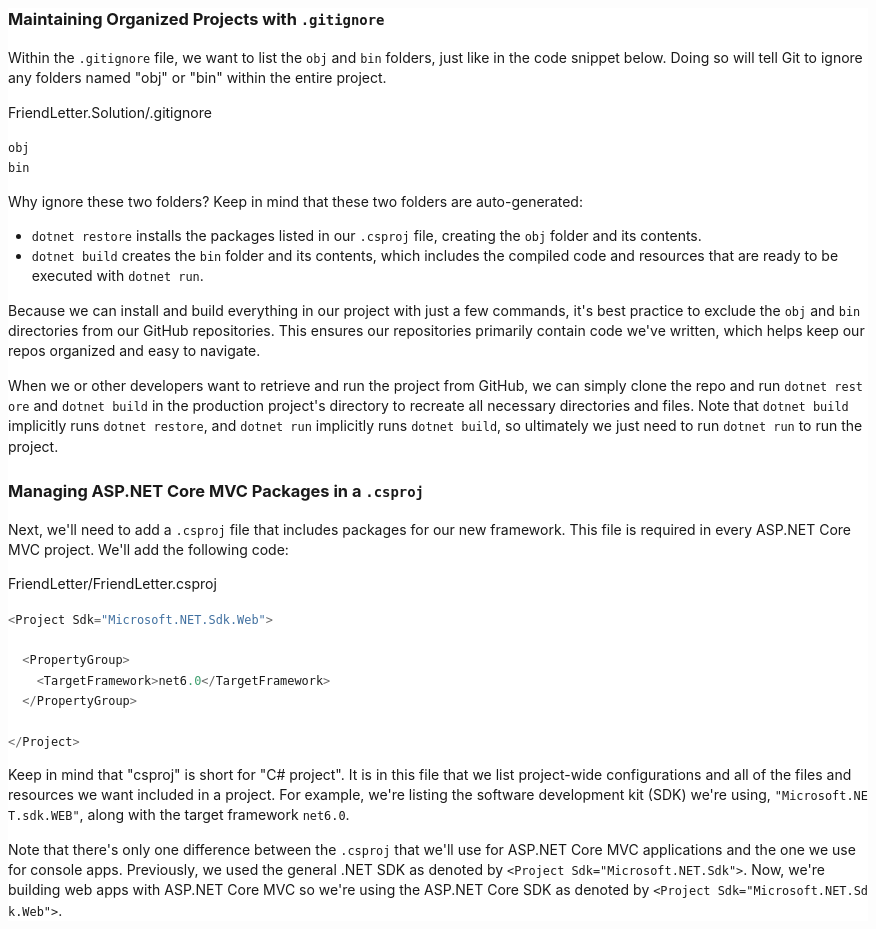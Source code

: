 ### Maintaining Organized Projects with `.gitignore`

Within the `.gitignore` file, we want to list the `obj` and `bin` folders, just like in the code snippet below. Doing so will tell Git to ignore any folders named "obj" or "bin" within the entire project.

<div class="filename">FriendLetter.Solution/.gitignore</div>

```
obj
bin
```

Why ignore these two folders? Keep in mind that these two folders are auto-generated:

* `dotnet restore` installs the packages listed in our `.csproj` file, creating the `obj` folder and its contents.
* `dotnet build` creates the `bin` folder and its contents, which includes the compiled code and resources that are ready to be executed with `dotnet run`.

Because we can install and build everything in our project with just a few commands, it's best practice to exclude the `obj` and `bin` directories from our GitHub repositories. This ensures our repositories primarily contain code we've written, which helps keep our repos organized and easy to navigate.

When we or other developers want to retrieve and run the project from GitHub, we can simply clone the repo and run `dotnet restore` and `dotnet build` in the production project's directory to recreate all necessary directories and files. Note that `dotnet build` implicitly runs `dotnet restore`, and `dotnet run` implicitly runs `dotnet build`, so ultimately we just need to run `dotnet run` to run the project.

### Managing ASP.NET Core MVC Packages in a `.csproj`

Next, we'll need to add a  `.csproj` file that includes packages for our new framework. This file is required in every ASP.NET Core MVC project. We'll add the following code:

<div class="filename">FriendLetter/FriendLetter.csproj</div>

```csharp
<Project Sdk="Microsoft.NET.Sdk.Web">

  <PropertyGroup>
    <TargetFramework>net6.0</TargetFramework>
  </PropertyGroup>

</Project>
```

Keep in mind that "csproj" is short for "C# project". It is in this file that we list project-wide configurations and all of the files and resources we want included in a project. For example, we're listing the software development kit (SDK) we're using, `"Microsoft.NET.sdk.WEB"`, along with the target framework `net6.0`. 

Note that there's only one difference between the `.csproj` that we'll use for ASP.NET Core MVC applications and the one we use for console apps. Previously, we used the general .NET SDK as denoted by `<Project Sdk="Microsoft.NET.Sdk">`. Now, we're building web apps with ASP.NET Core MVC so we're using the ASP.NET Core SDK as denoted by `<Project Sdk="Microsoft.NET.Sdk.Web">`.
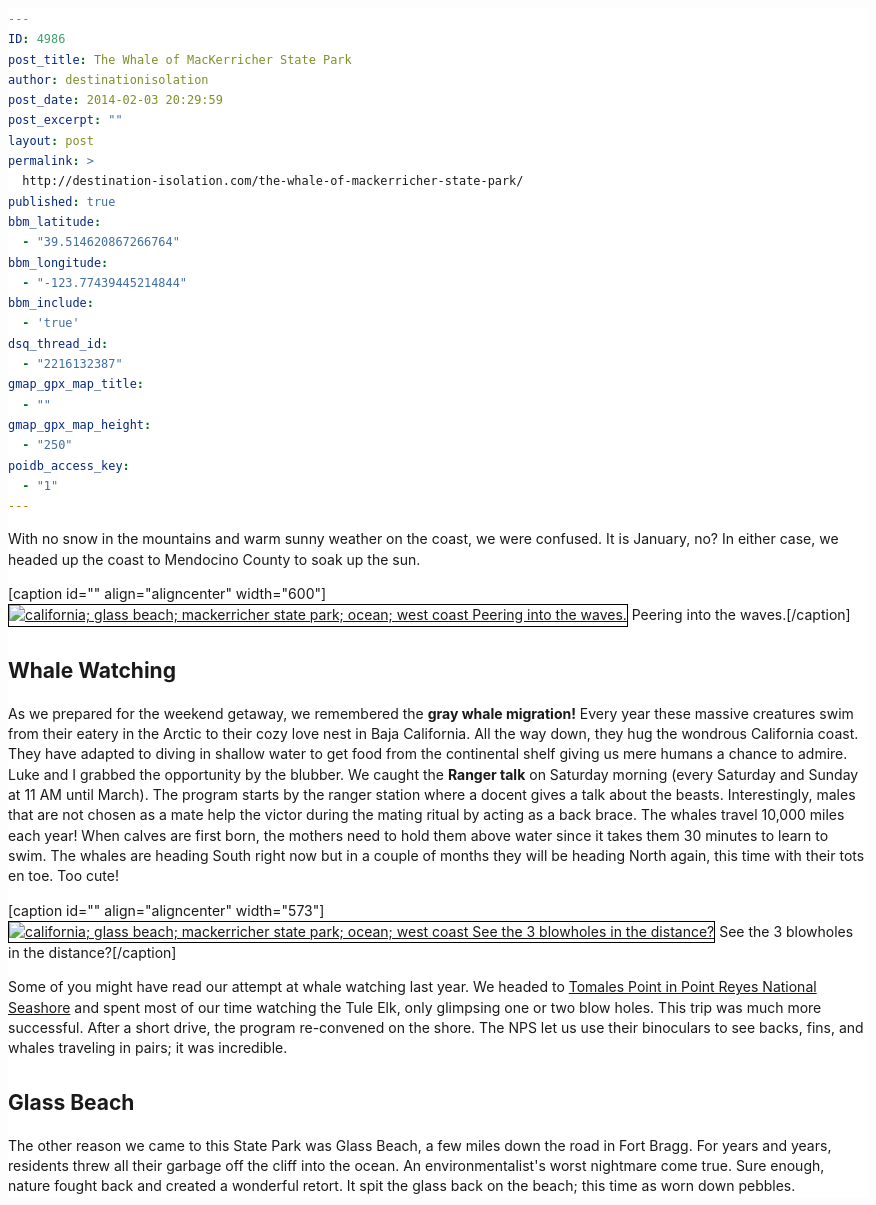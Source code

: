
 ```yaml
---
ID: 4986
post_title: The Whale of MacKerricher State Park
author: destinationisolation
post_date: 2014-02-03 20:29:59
post_excerpt: ""
layout: post
permalink: >
  http://destination-isolation.com/the-whale-of-mackerricher-state-park/
published: true
bbm_latitude:
  - "39.514620867266764"
bbm_longitude:
  - "-123.77439445214844"
bbm_include:
  - 'true'
dsq_thread_id:
  - "2216132387"
gmap_gpx_map_title:
  - ""
gmap_gpx_map_height:
  - "250"
poidb_access_key:
  - "1"
---
```

With no snow in the mountains and warm sunny weather on the coast, we were confused. It is January, no? In either case, we headed up the coast to Mendocino County to soak up the sun.

[caption id="" align="aligncenter" width="600"]<a href="http://photos.destination-isolation.com/MacKerricher-SP/i-6sz5TRb" target="_blank"><img class="aligncenter" style="border: 1px solid black;" title="untitled-35.jpg" src="http://photos.destination-isolation.com/MacKerricher-SP/i-6sz5TRb/0/M/untitled-35-M.jpg" alt="california; glass beach; mackerricher state park; ocean; west coast Peering into the waves." width="600" /></a> Peering into the waves.[/caption]
<h2><strong>Whale Watching</strong></h2>
As we prepared for the weekend getaway, we remembered the <strong>gray whale migration!</strong> Every year these massive creatures swim from their eatery in the Arctic to their cozy love nest in Baja California. All the way down, they hug the wondrous California coast. They have adapted to diving in shallow water to get food from the continental shelf giving us mere humans a chance to admire.  Luke and I grabbed the opportunity by the blubber. We caught the <strong>Ranger talk</strong> on Saturday morning (every Saturday and Sunday at 11 AM until March). The program starts by the ranger station where a docent gives a talk about the beasts. Interestingly, males that are not chosen as a mate help the victor during the mating ritual by acting as a back brace. The whales travel 10,000 miles each year! When calves are first born, the mothers need to hold them above water since it takes them 30 minutes to learn to swim. The whales are heading South right now but in a couple of months they will be heading North again, this time with their tots en toe. Too cute!

[caption id="" align="aligncenter" width="573"]<a href="http://photos.destination-isolation.com/MacKerricher-SP/i-ScSzvDx" target="_blank"><img class="aligncenter" style="border: 1px solid black;" title="sharon-8.jpg" src="http://photos.destination-isolation.com/MacKerricher-SP/i-ScSzvDx/0/M/sharon-8-M.jpg" alt="california; glass beach; mackerricher state park; ocean; west coast See the 3 blowholes in the distance?" width="573" /></a> See the 3 blowholes in the distance?[/caption]

Some of you might have read our attempt at whale watching last year. We headed to <a title="Point Reyes National Seashore" href="http://destination-isolation.com/whale-watching-sort-of/" target="_blank">Tomales Point in Point Reyes National Seashore</a> and spent most of our time watching the Tule Elk, only glimpsing one or two blow holes. This trip was much more successful. After a short drive, the program re-convened on the shore. The NPS let us use their binoculars to see backs, fins, and whales traveling in pairs; it was incredible.
<h2><strong>Glass Beach</strong></h2>
The other reason we came to this State Park was Glass Beach, a few miles down the road in Fort Bragg. For years and years, residents threw all their garbage off the cliff into the ocean. An environmentalist's worst nightmare come true. Sure enough, nature fought back and created a wonderful retort. It spit the glass back on the beach; this time as worn down pebbles.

### WHAT THE EXERCISE ASKS
Only the lines from the beginning of the records up to and including the line with "### Maintaining Organized" should appear, exactly as they are, and no pictures.

### PROBLEM SOLUTION
Source code

: ### Maintaining Organized Projects with `.gitignore`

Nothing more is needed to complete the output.